## Data for the task
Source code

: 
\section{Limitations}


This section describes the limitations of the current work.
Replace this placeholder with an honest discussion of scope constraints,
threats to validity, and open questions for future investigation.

## Brief
Give back the data above exactly, so that every line matches.

## Expected answer
Source code

: 
\section{Limitations}


This section describes the limitations of the current work.
Replace this placeholder with an honest discussion of scope constraints,
threats to validity, and open questions for future investigation.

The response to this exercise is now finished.